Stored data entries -
==========
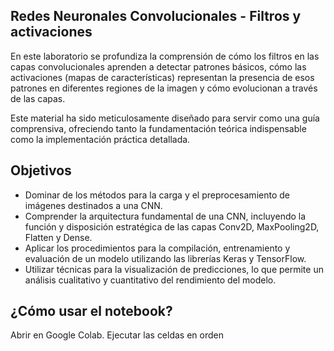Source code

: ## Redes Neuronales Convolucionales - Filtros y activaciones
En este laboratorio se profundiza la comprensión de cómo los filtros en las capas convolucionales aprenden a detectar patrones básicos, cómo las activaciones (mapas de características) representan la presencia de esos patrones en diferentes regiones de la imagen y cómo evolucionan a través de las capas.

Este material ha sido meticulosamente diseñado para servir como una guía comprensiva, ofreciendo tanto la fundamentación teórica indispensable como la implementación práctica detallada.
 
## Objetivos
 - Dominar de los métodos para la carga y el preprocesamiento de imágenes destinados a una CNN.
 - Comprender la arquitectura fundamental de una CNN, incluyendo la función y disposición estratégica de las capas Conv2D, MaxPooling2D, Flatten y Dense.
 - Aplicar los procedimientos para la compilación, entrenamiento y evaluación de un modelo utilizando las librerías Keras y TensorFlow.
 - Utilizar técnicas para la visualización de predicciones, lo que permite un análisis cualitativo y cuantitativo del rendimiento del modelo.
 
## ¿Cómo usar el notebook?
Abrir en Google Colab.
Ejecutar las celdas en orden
==========
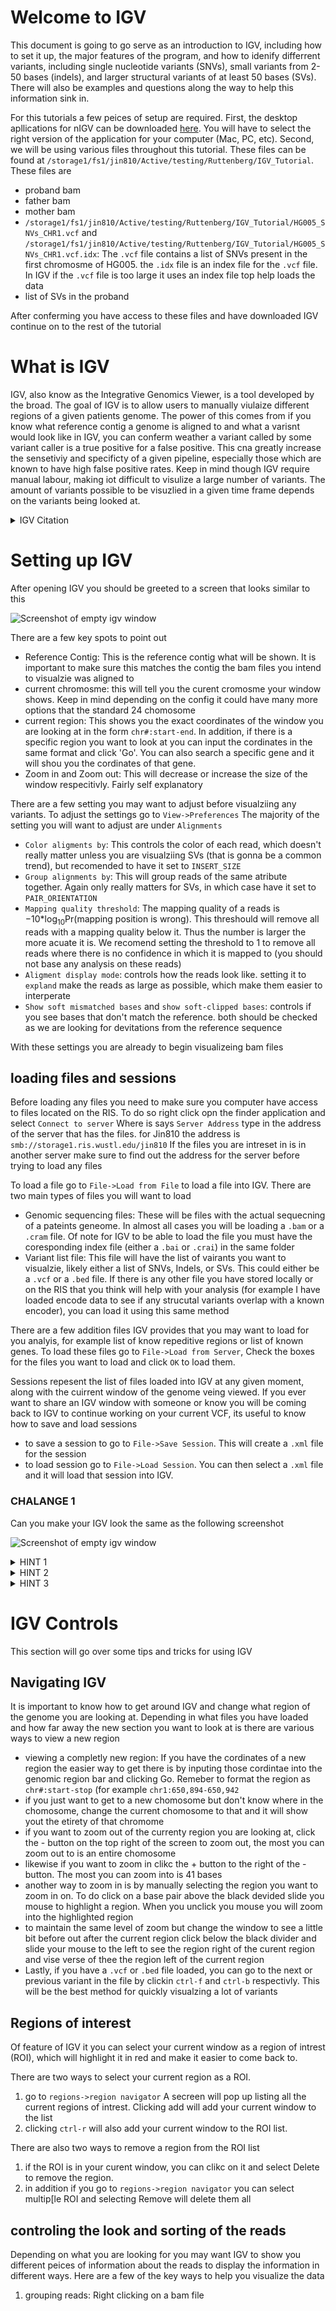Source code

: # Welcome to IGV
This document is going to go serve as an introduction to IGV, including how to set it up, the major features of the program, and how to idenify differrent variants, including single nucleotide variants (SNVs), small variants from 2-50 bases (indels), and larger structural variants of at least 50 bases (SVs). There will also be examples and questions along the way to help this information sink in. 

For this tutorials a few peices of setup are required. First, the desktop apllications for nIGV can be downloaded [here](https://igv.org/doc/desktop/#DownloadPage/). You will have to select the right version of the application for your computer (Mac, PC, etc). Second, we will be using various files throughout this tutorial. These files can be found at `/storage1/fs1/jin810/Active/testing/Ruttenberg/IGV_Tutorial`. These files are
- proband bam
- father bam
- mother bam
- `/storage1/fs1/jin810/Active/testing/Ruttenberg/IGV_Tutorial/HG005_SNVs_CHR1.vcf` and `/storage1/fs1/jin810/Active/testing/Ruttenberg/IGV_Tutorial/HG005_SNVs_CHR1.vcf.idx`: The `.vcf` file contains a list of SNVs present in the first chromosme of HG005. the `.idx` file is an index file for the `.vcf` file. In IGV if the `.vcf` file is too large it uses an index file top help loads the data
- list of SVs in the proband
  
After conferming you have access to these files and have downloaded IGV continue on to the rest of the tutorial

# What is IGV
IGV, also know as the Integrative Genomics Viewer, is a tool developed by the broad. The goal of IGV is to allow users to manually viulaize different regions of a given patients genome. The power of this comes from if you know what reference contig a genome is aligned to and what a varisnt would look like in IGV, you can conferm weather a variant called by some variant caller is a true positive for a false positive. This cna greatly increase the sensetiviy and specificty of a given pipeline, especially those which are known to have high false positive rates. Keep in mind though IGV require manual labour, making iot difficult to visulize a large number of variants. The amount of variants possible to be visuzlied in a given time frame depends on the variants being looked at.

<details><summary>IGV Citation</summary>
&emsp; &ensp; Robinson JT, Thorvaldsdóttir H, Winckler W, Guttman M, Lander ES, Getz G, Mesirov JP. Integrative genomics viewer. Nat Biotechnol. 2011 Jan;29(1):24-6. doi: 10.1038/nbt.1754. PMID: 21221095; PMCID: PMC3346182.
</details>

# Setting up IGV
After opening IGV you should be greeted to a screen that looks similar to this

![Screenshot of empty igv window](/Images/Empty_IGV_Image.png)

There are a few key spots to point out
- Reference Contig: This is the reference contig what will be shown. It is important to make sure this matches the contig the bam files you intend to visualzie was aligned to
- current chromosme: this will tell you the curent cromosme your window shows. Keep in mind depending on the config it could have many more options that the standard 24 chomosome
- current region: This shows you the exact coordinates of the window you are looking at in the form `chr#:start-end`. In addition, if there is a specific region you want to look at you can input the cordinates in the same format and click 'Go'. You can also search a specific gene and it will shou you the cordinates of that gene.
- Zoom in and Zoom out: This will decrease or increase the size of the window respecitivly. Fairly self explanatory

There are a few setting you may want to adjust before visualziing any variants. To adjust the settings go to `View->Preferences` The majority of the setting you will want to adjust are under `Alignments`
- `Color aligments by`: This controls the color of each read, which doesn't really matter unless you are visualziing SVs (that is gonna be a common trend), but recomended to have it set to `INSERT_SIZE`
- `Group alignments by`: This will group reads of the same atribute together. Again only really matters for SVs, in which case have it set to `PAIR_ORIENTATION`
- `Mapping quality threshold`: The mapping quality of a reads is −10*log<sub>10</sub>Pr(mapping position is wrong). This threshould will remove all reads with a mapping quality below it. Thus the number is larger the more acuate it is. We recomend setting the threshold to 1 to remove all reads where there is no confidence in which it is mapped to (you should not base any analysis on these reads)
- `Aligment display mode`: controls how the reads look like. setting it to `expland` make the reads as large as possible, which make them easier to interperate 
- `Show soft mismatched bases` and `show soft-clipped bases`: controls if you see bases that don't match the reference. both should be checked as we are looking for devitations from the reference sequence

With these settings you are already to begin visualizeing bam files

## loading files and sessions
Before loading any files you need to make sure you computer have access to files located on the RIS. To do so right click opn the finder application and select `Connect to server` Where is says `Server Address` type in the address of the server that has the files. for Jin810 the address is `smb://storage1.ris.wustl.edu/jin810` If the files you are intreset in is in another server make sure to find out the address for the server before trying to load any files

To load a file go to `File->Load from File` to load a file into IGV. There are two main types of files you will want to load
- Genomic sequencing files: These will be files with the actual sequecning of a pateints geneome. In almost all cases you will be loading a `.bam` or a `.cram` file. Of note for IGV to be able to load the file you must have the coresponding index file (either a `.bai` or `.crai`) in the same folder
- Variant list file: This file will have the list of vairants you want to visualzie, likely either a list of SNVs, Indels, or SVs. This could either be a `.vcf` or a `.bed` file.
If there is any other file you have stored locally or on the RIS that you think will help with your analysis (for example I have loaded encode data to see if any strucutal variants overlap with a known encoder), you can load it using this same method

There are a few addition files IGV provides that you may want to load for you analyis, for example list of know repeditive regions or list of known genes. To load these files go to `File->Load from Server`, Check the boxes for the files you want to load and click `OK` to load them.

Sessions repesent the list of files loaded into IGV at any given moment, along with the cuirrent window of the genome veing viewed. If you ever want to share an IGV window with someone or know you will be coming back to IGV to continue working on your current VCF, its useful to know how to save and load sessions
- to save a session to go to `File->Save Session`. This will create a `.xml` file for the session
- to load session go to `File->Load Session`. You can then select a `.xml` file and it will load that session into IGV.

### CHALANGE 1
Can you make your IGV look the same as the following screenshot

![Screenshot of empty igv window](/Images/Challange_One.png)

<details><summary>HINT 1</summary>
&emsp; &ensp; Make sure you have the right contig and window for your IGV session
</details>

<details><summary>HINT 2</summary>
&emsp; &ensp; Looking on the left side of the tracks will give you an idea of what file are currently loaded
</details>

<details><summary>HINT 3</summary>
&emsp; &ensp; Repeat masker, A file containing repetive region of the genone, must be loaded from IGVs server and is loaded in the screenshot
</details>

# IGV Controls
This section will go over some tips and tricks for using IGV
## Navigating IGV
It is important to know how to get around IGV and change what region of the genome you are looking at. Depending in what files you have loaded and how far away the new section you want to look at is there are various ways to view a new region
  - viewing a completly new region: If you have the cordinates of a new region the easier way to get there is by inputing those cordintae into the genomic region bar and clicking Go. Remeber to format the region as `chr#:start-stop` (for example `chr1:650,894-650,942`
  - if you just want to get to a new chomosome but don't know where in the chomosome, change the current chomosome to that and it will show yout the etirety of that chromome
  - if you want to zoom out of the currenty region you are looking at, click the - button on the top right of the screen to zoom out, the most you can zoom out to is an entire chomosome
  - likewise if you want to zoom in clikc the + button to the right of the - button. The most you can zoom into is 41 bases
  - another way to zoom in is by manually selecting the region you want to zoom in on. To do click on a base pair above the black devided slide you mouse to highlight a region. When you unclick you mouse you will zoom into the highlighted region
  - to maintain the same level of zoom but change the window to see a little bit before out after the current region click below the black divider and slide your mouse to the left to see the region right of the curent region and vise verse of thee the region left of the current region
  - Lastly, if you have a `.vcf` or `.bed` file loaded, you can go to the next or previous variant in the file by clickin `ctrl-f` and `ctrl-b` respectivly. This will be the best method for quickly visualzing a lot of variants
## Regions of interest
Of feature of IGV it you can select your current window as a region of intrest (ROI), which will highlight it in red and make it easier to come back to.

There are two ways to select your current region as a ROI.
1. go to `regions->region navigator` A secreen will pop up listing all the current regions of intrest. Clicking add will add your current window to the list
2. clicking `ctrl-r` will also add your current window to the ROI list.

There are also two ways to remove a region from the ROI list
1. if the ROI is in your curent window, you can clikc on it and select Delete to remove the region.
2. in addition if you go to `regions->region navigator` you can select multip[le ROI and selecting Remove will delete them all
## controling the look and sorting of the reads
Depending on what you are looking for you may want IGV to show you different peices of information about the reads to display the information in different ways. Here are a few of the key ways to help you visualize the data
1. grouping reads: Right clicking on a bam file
==========
Exercise -
There is a run of lines above from the one with "For this tutorials" to the one with "# What is IGV"; print exactly that run, both ends included, and nothing else.

Task answer -
For this tutorials a few peices of setup are required. First, the desktop apllications for nIGV can be downloaded [here](https://igv.org/doc/desktop/#DownloadPage/). You will have to select the right version of the application for your computer (Mac, PC, etc). Second, we will be using various files throughout this tutorial. These files can be found at `/storage1/fs1/jin810/Active/testing/Ruttenberg/IGV_Tutorial`. These files are
- proband bam
- father bam
- mother bam
- `/storage1/fs1/jin810/Active/testing/Ruttenberg/IGV_Tutorial/HG005_SNVs_CHR1.vcf` and `/storage1/fs1/jin810/Active/testing/Ruttenberg/IGV_Tutorial/HG005_SNVs_CHR1.vcf.idx`: The `.vcf` file contains a list of SNVs present in the first chromosme of HG005. the `.idx` file is an index file for the `.vcf` file. In IGV if the `.vcf` file is too large it uses an index file top help loads the data
- list of SVs in the proband
  
After conferming you have access to these files and have downloaded IGV continue on to the rest of the tutorial

# What is IGV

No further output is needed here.